Rationale And Objectives: Increased mammographic breast density is a significant risk factor for breast cancer. A reproducible, accurate, and automated breast density measurement is required for full-field digital mammography (FFDM) to support clinical applications. We evaluated a novel automated percentage of breast density measure (PDa) and made comparisons with the standard operator-assisted measure (PD) using FFDM data.
Methods: We used a nested breast cancer case-control study matched on age, year of mammogram and diagnosis with images acquired from a specific direct x-ray conversion FFDM technology. PDa was applied to the raw and clinical display (or processed) representation images. We evaluated the transformation (pixel mapping) of the raw image, giving a third representation (raw-transformed), to improve the PDa performance using differential evolution optimization. We applied PD to the raw and clinical display images as a standard for measurement comparison. Conditional logistic regression was used to estimate the odd ratios (ORs) for breast cancer with 95% confidence intervals (CI) for all measurements; analyses were adjusted for body mass index. PDa operates by evaluating signal-dependent noise (SDN), captured as local signal variation. Therefore, we characterized the SDN relationship to understand the PDa performance as a function of data representation and investigated a variation analysis of the transformation.

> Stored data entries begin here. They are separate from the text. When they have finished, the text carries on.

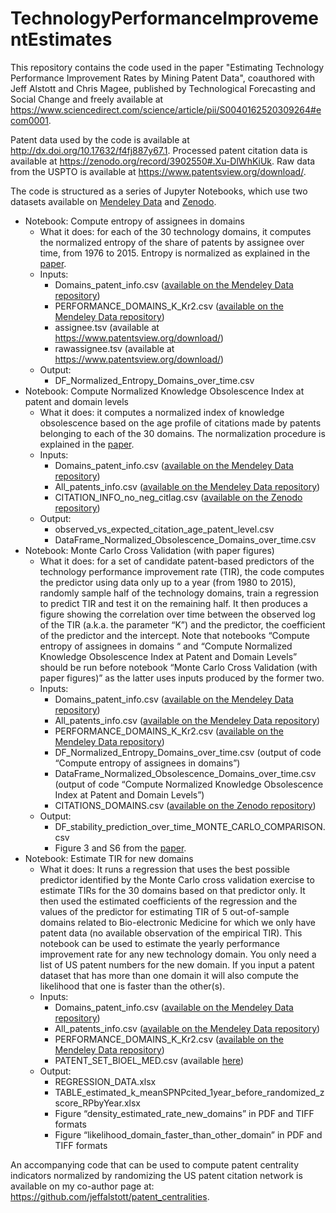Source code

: # TechnologyPerformanceImprovementEstimates
This repository contains the code used in the paper "Estimating Technology Performance Improvement Rates by Mining Patent Data", coauthored with Jeff Alstott and Chris Magee, published by Technological Forecasting and Social Change and freely available at https://www.sciencedirect.com/science/article/pii/S0040162520309264#ecom0001.

Patent data used by the code is available at http://dx.doi.org/10.17632/f4fj887y67.1. Processed patent citation data is available at https://zenodo.org/record/3902550#.Xu-DlWhKiUk. Raw data from the USPTO is available at https://www.patentsview.org/download/.

<p>The code is structured as a series of Jupyter Notebooks, which use two datasets available on <a href="https://data.mendeley.com/datasets/f4fj887y67/1">Mendeley Data</a> and <a href="https://zenodo.org/record/3902550#.Xu-DlWhKiUk">Zenodo</a>.</p>
<ul>
<li>Notebook: Compute entropy of assignees in domains
<ul>
<li>What it does: for each of the 30 technology domains, it computes the normalized entropy of the share of patents by assignee over time, from 1976 to 2015. Entropy is normalized as explained in the <a href="https://www.sciencedirect.com/science/article/pii/S0040162520309264#ecom0001">paper</a>.</li>
<li>Inputs:
<ul>
<li>Domains_patent_info.csv (<a href="https://data.mendeley.com/datasets/f4fj887y67/1">available on the Mendeley Data repository</a>)</li>
<li>PERFORMANCE_DOMAINS_K_Kr2.csv (<a href="https://data.mendeley.com/datasets/f4fj887y67/1">available on the Mendeley Data repository</a>)</li>
<li>assignee.tsv (available at <a href="https://www.patentsview.org/download/">https://www.patentsview.org/download/</a>)</li>
<li>rawassignee.tsv (available at <a href="https://www.patentsview.org/download/">https://www.patentsview.org/download/</a>)</li>
</ul>
</li>
<li>Output:
<ul>
<li>DF_Normalized_Entropy_Domains_over_time.csv</li>
</ul>
</li>
</ul>
</li>
<li>Notebook: Compute Normalized Knowledge Obsolescence Index at patent and domain levels
<ul>
<li>What it does: it computes a normalized index of knowledge obsolescence based on the age profile of citations made by patents belonging to each of the 30 domains. The normalization procedure is explained in the <a href="https://www.sciencedirect.com/science/article/pii/S0040162520309264#ecom0001">paper</a>.</li>
<li>Inputs:
<ul>
<li>Domains_patent_info.csv (<a href="https://data.mendeley.com/datasets/f4fj887y67/1">available on the Mendeley Data repository</a>)</li>
<li>All_patents_info.csv (<a href="https://data.mendeley.com/datasets/f4fj887y67/1">available on the Mendeley Data repository</a>)</li>
<li>CITATION_INFO_no_neg_citlag.csv (<a href="https://zenodo.org/record/3902550#.Xu-DlWhKiUk">available on the Zenodo repository</a>)</li>
</ul>
</li>
<li>Output:
<ul>
<li>observed_vs_expected_citation_age_patent_level.csv</li>
<li>DataFrame_Normalized_Obsolescence_Domains_over_time.csv</li>
</ul>
</li>
</ul>
</li>
<li>Notebook: Monte Carlo Cross Validation (with paper figures)
<ul>
<li>What it does: for a set of candidate patent-based predictors of the technology performance improvement rate (TIR), the code computes the predictor using data only up to a year (from 1980 to 2015), randomly sample half of the technology domains, train a regression to predict TIR and test it on the remaining half. It then produces a figure showing the correlation over time between the observed log of the TIR (a.k.a. the parameter &ldquo;K&rdquo;) and the predictor, the coefficient of the predictor and the intercept. Note that notebooks &ldquo;Compute entropy of assignees in domains &ldquo; and &ldquo;Compute Normalized Knowledge Obsolescence Index at Patent and Domain Levels&rdquo; should be run before notebook &ldquo;Monte Carlo Cross Validation (with paper figures)&rdquo; as the latter uses inputs produced by the former two.</li>
<li>Inputs:
<ul>
<li>Domains_patent_info.csv (<a href="https://data.mendeley.com/datasets/f4fj887y67/1">available on the Mendeley Data repository</a>)</li>
<li>All_patents_info.csv (<a href="https://data.mendeley.com/datasets/f4fj887y67/1">available on the Mendeley Data repository</a>)</li>
<li>PERFORMANCE_DOMAINS_K_Kr2.csv (<a href="https://data.mendeley.com/datasets/f4fj887y67/1">available on the Mendeley Data repository</a>)</li>
<li>DF_Normalized_Entropy_Domains_over_time.csv (output of code &ldquo;Compute entropy of assignees in domains&rdquo;)</li>
<li>DataFrame_Normalized_Obsolescence_Domains_over_time.csv (output of code &ldquo;Compute Normalized Knowledge Obsolescence Index at Patent and Domain Levels&rdquo;)</li>
<li>CITATIONS_DOMAINS.csv (<a href="https://zenodo.org/record/3902550#.Xu-DlWhKiUk">available on the Zenodo repository</a>)</li>
</ul>
</li>
<li>Output:
<ul>
<li>DF_stability_prediction_over_time_MONTE_CARLO_COMPARISON.csv</li>
<li>Figure 3 and S6 from the <a href="https://www.sciencedirect.com/science/article/pii/S0040162520309264#ecom0001">paper</a>.</li>
</ul>
</li>
</ul>
</li>
<li>Notebook: Estimate TIR for new domains
<ul>
<li>What it does: It runs a regression that uses the best possible predictor identified by the Monte Carlo cross validation exercise to estimate TIRs for the 30 domains based on that predictor only. It then used the estimated coefficients of the regression and the values of the predictor for estimating TIR of 5 out-of-sample domains related to Bio-electronic Medicine for which we only have patent data (no available observation of the empirical TIR). This notebook can be used to estimate the yearly performance improvement rate for any new technology domain. You only need a list of US patent numbers for the new domain. If you input a patent dataset that has more than one domain it will also compute the likelihood that one is faster than the other(s).</li>
<li>Inputs:
<ul>
<li>Domains_patent_info.csv (<a href="https://data.mendeley.com/datasets/f4fj887y67/1">available on the Mendeley Data repository</a>)</li>
<li>All_patents_info.csv (<a href="https://data.mendeley.com/datasets/f4fj887y67/1">available on the Mendeley Data repository</a>)</li>
<li>PERFORMANCE_DOMAINS_K_Kr2.csv (<a href="https://data.mendeley.com/datasets/f4fj887y67/1">available on the Mendeley Data repository</a>)</li>
<li>PATENT_SET_BIOEL_MED.csv (available <a href="https://www.dropbox.com/s/wmj7968li4137wr/PATENT_SET_BIOEL_MED.csv?dl=0">here</a>)</li>
</ul>
</li>
<li>Output:
<ul>
<li>REGRESSION_DATA.xlsx</li>
<li>TABLE_estimated_k_meanSPNPcited_1year_before_randomized_zscore_RPbyYear.xlsx</li>
<li>Figure &ldquo;density_estimated_rate_new_domains&rdquo; in PDF and TIFF formats</li>
<li>Figure &ldquo;likelihood_domain_faster_than_other_domain&rdquo; in PDF and TIFF formats</li>
</ul>
</li>
</ul>
</li>
</ul>
<p>An accompanying code that can be used to compute patent centrality indicators normalized by randomizing the US patent citation network is available on my co-author page at: <a href="https://github.com/jeffalstott/patent_centralities">https://github.com/jeffalstott/patent_centralities</a>.</p>
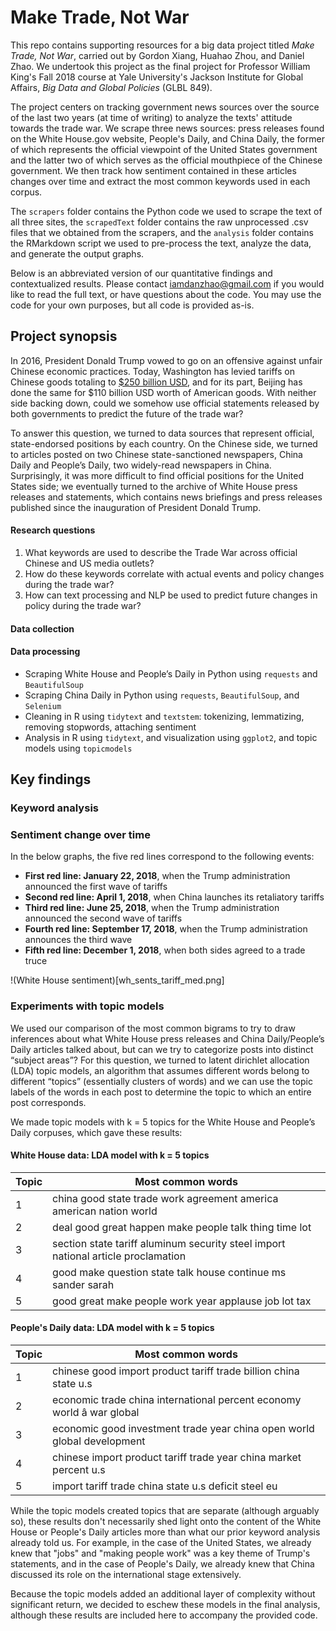 # Make Trade, Not War

This repo contains supporting resources for a big data project titled *Make Trade, Not War*, carried out by Gordon Xiang, Huahao Zhou, and Daniel Zhao. We undertook this project as the final project for Professor William King's Fall 2018 course at Yale University's Jackson Institute for Global Affairs, *Big Data and Global Policies* (GLBL 849).

The project centers on tracking government news sources over the source of the last two years (at time of writing) to analyze the texts' attitude towards the trade war. We scrape three news sources: press releases found on the White House.gov website, People's Daily, and China Daily, the former of which represents the official viewpoint of the United States government and the latter two of which serves as the official mouthpiece of the Chinese government. We then track how sentiment contained in these articles changes over time and extract the most common keywords used in each corpus.

The `scrapers` folder contains the Python code we used to scrape the text of all three sites, the `scrapedText` folder contains the raw unprocessed .csv files that we obtained from the scrapers, and the `analysis` folder contains the RMarkdown script we used to pre-process the text, analyze the data, and generate the output graphs.

Below is an abbreviated version of our quantitative findings and contextualized results. Please contact iamdanzhao@gmail.com if you would like to read the full text, or have questions about the code. You may use the code for your own purposes, but all code is provided as-is.

## Project synopsis

In 2016, President Donald Trump vowed to go on an offensive against unfair Chinese economic practices. Today, Washington has levied tariffs on Chinese goods totaling to [$250 billion USD](https://www.nytimes.com/2018/09/17/us/politics/trump-china-tariffs-trade.html), and for its part, Beijing has done the same for $110 billion USD worth of American goods. With neither side backing down, could we somehow use official statements released by both governments to predict the future of the trade war?

To answer this question, we turned to data sources that represent official, state-endorsed positions by each country. On the Chinese side, we turned to articles posted on two Chinese state-sanctioned newspapers, China Daily and People’s Daily, two widely-read newspapers in China. Surprisingly, it was more difficult to find official positions for the United States side; we eventually turned to the archive of White House press releases and statements, which contains news briefings and press releases published since the inauguration of President Donald Trump.

#### Research questions

1. What keywords are used to describe the Trade War across official Chinese and US media outlets?
2. How do these keywords correlate with actual events and policy changes during the trade war?
3. How can text processing and NLP be used to predict future changes in policy during the trade war?

#### Data collection

#### Data processing

- Scraping White House and People’s Daily in Python using `requests` and `BeautifulSoup`
- Scraping China Daily in Python using `requests`, `BeautifulSoup`, and `Selenium`
- Cleaning in R using `tidytext` and `textstem`: tokenizing, lemmatizing, removing stopwords, attaching sentiment
- Analysis in R using `tidytext`, and visualization using `ggplot2`, and topic models using `topicmodels`

## Key findings

### Keyword analysis

### Sentiment change over time

In the below graphs, the five red lines correspond to the following events:

- **First red line: January 22, 2018**, when the Trump administration announced the first wave of tariffs
- **Second red line: April 1, 2018**, when China launches its retaliatory tariffs
- **Third red line: June 25, 2018**, when the Trump administration announced the second wave of tariffs
- **Fourth red line: September 17, 2018**, when the Trump administration announces the third wave
- **Fifth red line: December 1, 2018**, when both sides agreed to a trade truce

!(White House sentiment)[wh_sents_tariff_med.png]

### Experiments with topic models

We used our comparison of the most common bigrams to try to draw inferences about what White House press releases and China Daily/People’s Daily articles talked about, but can we try to categorize posts into distinct “subject areas”? For this question, we turned to latent dirichlet allocation (LDA) topic models, an algorithm that assumes different words belong to different “topics” (essentially clusters of words) and we can use the topic labels of the words in each post to determine the topic to which an entire post corresponds.

We made topic models with k = 5 topics for the White House and People’s Daily corpuses, which gave these results:

#### White House data: LDA model with k = 5 topics

| Topic |	Most common words |
| ----- | ----------------- |
| 1 |	china good state trade work agreement america american nation world |
| 2 |	deal good great happen make people talk thing time lot |
| 3	| section state tariff aluminum security steel import national article proclamation |
| 4 | good make question state talk house continue ms sander sarah |
| 5 | good great make people work year applause job lot tax |

#### People's Daily data: LDA model with k = 5 topics

| Topic |	Most common words |
| ----- | ----------------- |
| 1	| chinese good import product tariff trade billion china state u.s |
| 2	| economic trade china international percent economy world â war global |
| 3	| economic good investment trade year china open world global development |
| 4	| chinese import product tariff trade year china market percent u.s |
| 5	| import tariff trade china state u.s deficit steel eu |

While the topic models created topics that are separate (although arguably so), these results don't necessarily shed light onto the content of the White House or People's Daily articles more than what our prior keyword analysis already told us. For example, in the case of the United States, we already knew that "jobs" and "making people work" was a key theme of Trump's statements, and in the case of People's Daily, we already knew that China discussed its role on the international stage extensively.

Because the topic models added an additional layer of complexity without significant return, we decided to eschew these models in the final analysis, although these results are included here to accompany the provided code.

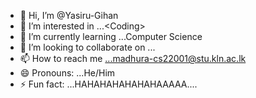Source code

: - 👋 Hi, I’m @Yasiru-Gihan
- 👀 I’m interested in ...<Coding\>
- 🌱 I’m currently learning ...Computer Science
- 💞️ I’m looking to collaborate on ...
- 📫 How to reach me ...madhura-cs22001@stu.kln.ac.lk
- 😄 Pronouns: ...He/Him
- ⚡ Fun fact: ...HAHAHAHAHAHAHAAAAA....

<!---
Yasiru-Gihan/Yasiru-Gihan is a ✨ special ✨ repository because its `README.md` (this file) appears on your GitHub profile.
You can click the Preview link to take a look at your changes.
--->
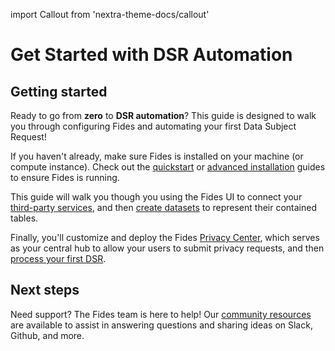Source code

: import Callout from 'nextra-theme-docs/callout'

# Get Started with DSR Automation

## Getting started
Ready to go from **zero** to **DSR automation**? This guide is designed to walk you through configuring Fides and automating your first Data Subject Request! 

<Callout>If you haven't already, make sure Fides is installed on your machine (or compute instance). Check out the [quickstart](../installation/quickstart) or [advanced installation](../installation/advanced) guides to ensure Fides is running.</Callout>

This guide will walk you though you using the Fides UI to connect your [third-party services](./configure_connectors), and then [create datasets](./connect_databases) to represent their contained tables.

Finally, you'll customize and deploy the Fides [Privacy Center](./privacy_center), which serves as your central hub to allow your users to submit privacy requests, and then [process your first DSR](./dsr_processing).

## Next steps
Need support? The Fides team is here to help! Our [community resources](./community/overview) are available to assist in answering questions and sharing ideas on Slack, Github, and more.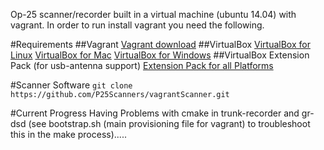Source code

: Op-25 scanner/recorder built in a virtual machine (ubuntu 14.04) with vagrant.  In order to run install vagrant you need the following.  

#Requirements
##Vagrant 
[Vagrant download](www.vagrantup.com/downloads)
##VirtualBox 
[VirtualBox for Linux](https://www.virtualbox.org/wiki/Linux_Downloads)
[VirtualBox for Mac](http://download.virtualbox.org/virtualbox/5.0.4/VirtualBox-5.0.4-102546-OSX.dmg)
[VirtualBox for Windows](http://download.virtualbox.org/virtualbox/5.0.4/VirtualBox-5.0.4-102546-Win.exe)
##VirtualBox Extension Pack (for usb-antenna support)
[Extension Pack for all Platforms](http://download.virtualbox.org/virtualbox/5.0.4/Oracle_VM_VirtualBox_Extension_Pack-5.0.4-102546.vbox-extpack)

#Scanner Software 
`git clone https://github.com/P25Scanners/vagrantScanner.git`


#Current Progress
Having Problems with cmake in trunk-recorder and gr-dsd (see bootstrap.sh (main provisioning file for vagrant) to troubleshoot this in the make process).....


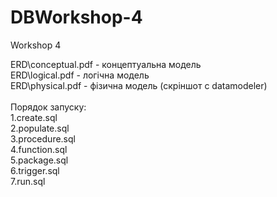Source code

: # DBWorkshop-4
Workshop 4

ERD\conceptual.pdf - концептуальна модель<br>
ERD\logical.pdf - логічна модель<br>
ERD\physical.pdf - фізична модель (скріншот с datamodeler)<br><br>
Порядок запуску:<br>
1.create.sql<br>
2.populate.sql<br>
3.procedure.sql<br>
4.function.sql<br>
5.package.sql<br>
6.trigger.sql<br>
7.run.sql<br>
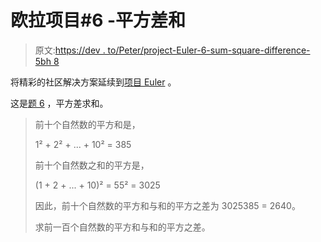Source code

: # 欧拉项目#6 -平方差和

> 原文:[https://dev . to/Peter/project-Euler-6-sum-square-difference-5bh 8](https://dev.to/peter/project-euler-6-sum-square-difference-5bh8)

将精彩的社区解决方案延续到[项目 Euler](https://projecteuler.net) 。

这是[题 6](https://projecteuler.net/problem=6) ，平方差求和。

> 前十个自然数的平方和是，
> 
> 1² + 2² + ... + 10² = 385
> 
> 前十个自然数之和的平方是，
> 
> (1 + 2 + ... + 10)² = 55² = 3025
> 
> 因此，前十个自然数的平方和与和的平方之差为 3025385 = 2640。
> 
> 求前一百个自然数的平方和与和的平方之差。
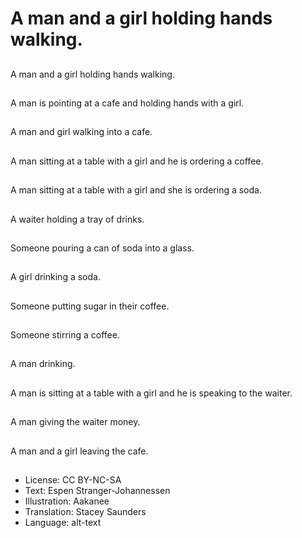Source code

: # A man and a girl holding hands walking.

##
A man and a girl holding hands walking.

##
A man is pointing at a cafe and holding hands with a girl.

##
A man and girl walking into a cafe.

##
A man sitting at a table with a girl and he is ordering a coffee.

##
A man sitting at a table with a girl and she is ordering a soda.

##
A waiter holding a tray of drinks.

##
Someone pouring a can of soda into a glass.

##
A girl drinking a soda.

##
Someone putting sugar in their coffee.

##
Someone stirring a coffee.

##
A man drinking.

##
A man is sitting at a table with a girl and he is speaking to the waiter.

##
A man giving the waiter money.

##
A man and a girl leaving the cafe.

##
* License: CC BY-NC-SA
* Text: Espen Stranger-Johannessen
* Illustration: Aakanee
* Translation: Stacey Saunders
* Language: alt-text
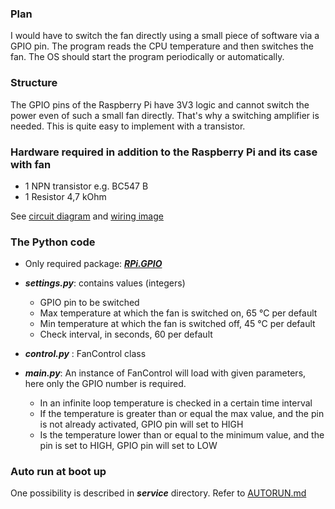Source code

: ### Plan

I would have to switch the fan directly using a small piece of software via a
GPIO pin. The program reads the CPU temperature and then switches the fan. The
OS should start the program periodically or automatically.

### Structure

The GPIO pins of the Raspberry Pi have 3V3 logic and cannot switch the power
even of such a small fan directly. That's why a switching amplifier is needed.
This is quite easy to implement with a transistor.

### Hardware required in addition to the Raspberry Pi and its case with fan

* 1 NPN transistor e.g. BC547 B
* 1 Resistor 4,7 kOhm

See [circuit diagram](hardware/circuit_diagram.png)
and [wiring image](hardware/wiring.png)

### The Python code

* Only required package: [**_RPi.GPIO_**](https://pypi.org/project/RPi.GPIO/)
* **_settings.py_**: contains values (integers)
    * GPIO pin to be switched
    * Max temperature at which the fan is switched on, 65 °C per default
    * Min temperature at which the fan is switched off, 45 °C per default
    * Check interval, in seconds, 60 per default
* **_control.py_** : FanControl class

* **_main.py_**: An instance of FanControl will load with given parameters,
  here only the GPIO number is required.
    * In an infinite loop temperature is checked in a certain time interval
    * If the temperature is greater than or equal the max value, and the pin is
      not already activated, GPIO pin will set to HIGH
    * Is the temperature lower than or equal to the minimum value, and the pin
      is set to HIGH, GPIO pin will set to LOW

### Auto run at boot up

One possibility is described in **_service_** directory. Refer
to [AUTORUN.md](service/AUTORUN.md)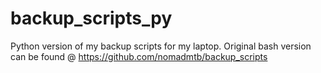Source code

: # backup_scripts_py
Python version of my backup scripts for my laptop.  Original bash version can be found @ https://github.com/nomadmtb/backup_scripts
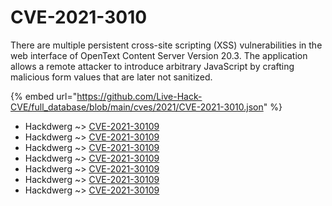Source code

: # CVE-2021-3010

There are multiple persistent cross-site scripting (XSS) vulnerabilities in the web interface of OpenText Content Server Version 20.3. The application allows a remote attacker to introduce arbitrary JavaScript by crafting malicious form values that are later not sanitized.

{% embed url="https://github.com/Live-Hack-CVE/full_database/blob/main/cves/2021/CVE-2021-3010.json" %}


* Hackdwerg ~> [CVE-2021-30109](https://www.alice-snow.ru/2021/database/cve-2021-3010/cve-2021-30109-hackdwerg)
* Hackdwerg ~> [CVE-2021-30109](https://www.alice-snow.ru/2021/database/cve-2021-3010/cve-2021-30109-hackdwerg)
* Hackdwerg ~> [CVE-2021-30109](https://www.alice-snow.ru/2021/database/cve-2021-3010/cve-2021-30109-hackdwerg)
* Hackdwerg ~> [CVE-2021-30109](https://www.alice-snow.ru/2021/database/cve-2021-3010/cve-2021-30109-hackdwerg)
* Hackdwerg ~> [CVE-2021-30109](https://www.alice-snow.ru/2021/database/cve-2021-3010/cve-2021-30109-hackdwerg)
* Hackdwerg ~> [CVE-2021-30109](https://www.alice-snow.ru/2021/database/cve-2021-3010/cve-2021-30109-hackdwerg)
* Hackdwerg ~> [CVE-2021-30109](https://www.alice-snow.ru/2021/database/cve-2021-3010/cve-2021-30109-hackdwerg)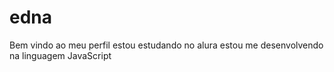 # edna
Bem vindo ao meu perfil
estou estudando no alura
estou me desenvolvendo na linguagem JavaScript
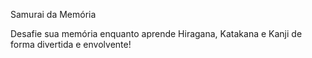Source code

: Samurai da Memória

Desafie sua memória enquanto aprende Hiragana, Katakana e Kanji de forma divertida e envolvente!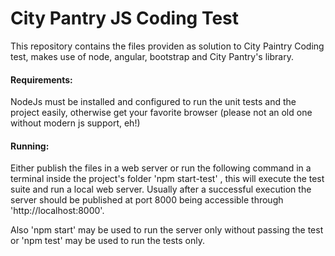 City Pantry JS Coding Test
==========================

This repository contains the files providen as solution to City Paintry Coding test, makes use of node, angular, bootstrap and City Pantry's library.

<h4>Requirements:</h4>
NodeJs must be installed and configured to run the unit tests and the project easily, otherwise get your favorite browser (please not an old one without modern js support, eh!)

<h4>Running:</h4>
Either publish the files in a web server or run the following command in a terminal inside the project's folder 'npm start-test' , this will execute the test suite and run a local web server. Usually after a successful execution the server should be published at port 8000 being accessible through 'http://localhost:8000'.

Also 'npm start' may be used to run the server only without passing the test or 'npm test' may be used to run the tests only. 
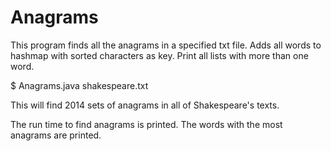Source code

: # Anagrams
This program finds all the anagrams in a specified txt file.
Adds all words to hashmap with sorted characters as key.
Print all lists with more than one word.

$ Anagrams.java shakespeare.txt

This will find 2014 sets of anagrams in all of Shakespeare's texts.

The run time to find anagrams is printed.
The words with the most anagrams are printed.
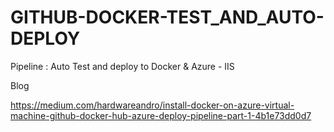 # GITHUB-DOCKER-TEST_AND_AUTO-DEPLOY
Pipeline : Auto Test and deploy to Docker & Azure - IIS

Blog

https://medium.com/hardwareandro/install-docker-on-azure-virtual-machine-github-docker-hub-azure-deploy-pipeline-part-1-4b1e73dd0d7
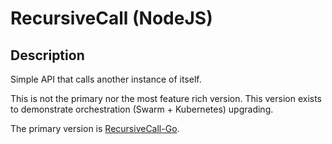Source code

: # RecursiveCall (NodeJS)

## Description

Simple API that calls another instance of itself.

This is not the primary nor the most feature rich version. This version exists to demonstrate orchestration (Swarm + Kubernetes) upgrading.

The primary version is [RecursiveCall-Go](https://github.com/davidbetz/recursivecall-go).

Results: The associations of the quartiles of operator-assisted PD with breast cancer were similar for the raw (OR: 1.00 [ref.]; 1.59 [95% CI, 0.93-2.70]; 1.70 [95% CI, 0.95-3.04]; 2.04 [95% CI, 1.13-3.67]) and clinical display (OR: 1.00 [ref.]; 1.31 [95% CI, 0.79-2.18]; 1.14 [95% CI, 0.65-1.98]; 1.95 [95% CI, 1.09-3.47]) images. PDa could not be assessed on the raw images without preprocessing. However, PDa had similar associations with breast cancer when assessed on 1) raw-transformed (OR: 1.00 [ref.]; 1.27 [95% CI, 0.74-2.19]; 1.86 [95% CI, 1.05-3.28]; 3.00 [95% CI, 1.67-5.38]) and 2) clinical display (OR: 1.00 [ref.]; 1.79 [95% CI, 1.04-3.11]; 1.61 [95% CI, 0.90-2.88]; 2.94 [95% CI, 1.66-5.19]) images. The SDN analysis showed that a nonlinear relationship between the mammographic signal and its variation (ie, the biomarker for the breast density) is required for PDa. Although variability in the transform influenced the respective PDa distribution, it did not affect the measurement's association with breast cancer.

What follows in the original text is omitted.